DocuSign auth for REST api service integrations when moving to production

Question

I have set up Sandbox account and successfully created integrator keys for my apps REST API calls. I have docusign header (X-DocuSign-Authentication) on my code that requires username/password/integrator key for api connections. I used DocuSign ApiClient & AuthenticationApi to set it up in code. Looks good on sandbox. My question is when we go live, on production, the admin account is an individual user credential (not a generic admin account). So how can we have that set -up in every application for the REST api connections header?

Answer 1

For "User Applications" -- where an individual logs in and later sends envelopes -- it is vastly preferred that you use OAuth to authenticate the users. See the docs. See a recipe example of using OAuth.

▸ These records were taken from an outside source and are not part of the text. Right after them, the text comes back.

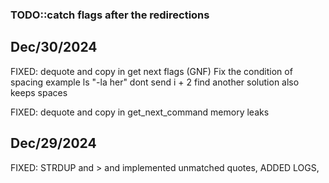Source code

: ### TODO::catch flags after the redirections
## Dec/30/2024

FIXED: 
    dequote and copy in get next flags (GNF)
    Fix the condition of spacing example    ls "-la her"
            dont send i + 2 find another solution also keeps spaces

FIXED: 
    dequote and copy in get_next_command
    memory leaks
## Dec/29/2024
FIXED: STRDUP and > and implemented unmatched quotes, ADDED LOGS,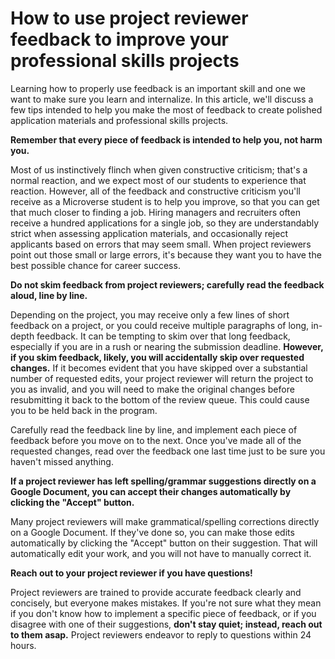 # How to use project reviewer feedback to improve your professional skills projects

Learning how to properly use feedback is an important skill and one we want to make sure you learn and internalize. In this article, we'll discuss a few tips intended to help you make the most of feedback to create polished application materials and professional skills projects.

**Remember that every piece of feedback is intended to help you, not harm you.**

Most of us instinctively flinch when given constructive criticism; that's a normal reaction, and we expect most of our students to experience that reaction. However, all of the feedback and constructive criticism you'll receive as a Microverse student is to help you improve, so that you can get that much closer to finding a job. Hiring managers and recruiters often receive a hundred applications for a single job, so they are understandably strict when assessing application materials, and occasionally reject applicants based on errors that may seem small. When project reviewers point out those small or large errors, it's because they want you to have the best possible chance for career success.

**Do not skim feedback from project reviewers; carefully read the feedback aloud, line by line.**

Depending on the project, you may receive only a few lines of short feedback on a project, or you could receive multiple paragraphs of long, in-depth feedback. It can be tempting to skim over that long feedback, especially if you are in a rush or nearing the submission deadline. **However, if you skim feedback, likely, you will accidentally skip over requested changes.** If it becomes evident that you have skipped over a substantial number of requested edits, your project reviewer will return the project to you as invalid, and you will need to make the original changes before resubmitting it back to the bottom of the review queue. This could cause you to be held back in the program.

Carefully read the feedback line by line, and implement each piece of feedback before you move on to the next. Once you've made all of the requested changes, read over the feedback one last time just to be sure you haven't missed anything.

**If a project reviewer has left spelling/grammar suggestions directly on a Google Document, you can accept their changes automatically by clicking the "Accept" button.**

Many project reviewers will make grammatical/spelling corrections directly on a Google Document. If they've done so, you can make those edits automatically by clicking the "Accept" button on their suggestion. That will automatically edit your work, and you will not have to manually correct it.

**Reach out to your project reviewer if you have questions!**

Project reviewers are trained to provide accurate feedback clearly and concisely, but everyone makes mistakes. If you're not sure what they mean if you don't know how to implement a specific piece of feedback, or if you disagree with one of their suggestions, **don't stay quiet; instead, reach out to them asap.** Project reviewers endeavor to reply to questions within 24 hours.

If you want to use Legacy Authentication (the X-DocuSign header) for a user application, then your app needs to request (and securely store) the user's DocuSign email and password. These days, this is a not a good plan.

As you know, you must include the username and pw in each call to DocuSign if you use the Legacy Authentication scheme. The data is secure since it is within an https conversation. But requesting and storing the pw from your users is problematic.

These days, Legacy Auth should only be used for "Service Integrations" -- DocuSign integrations where there is no human involved, just an autonomous / batch process that sends out the signing requests.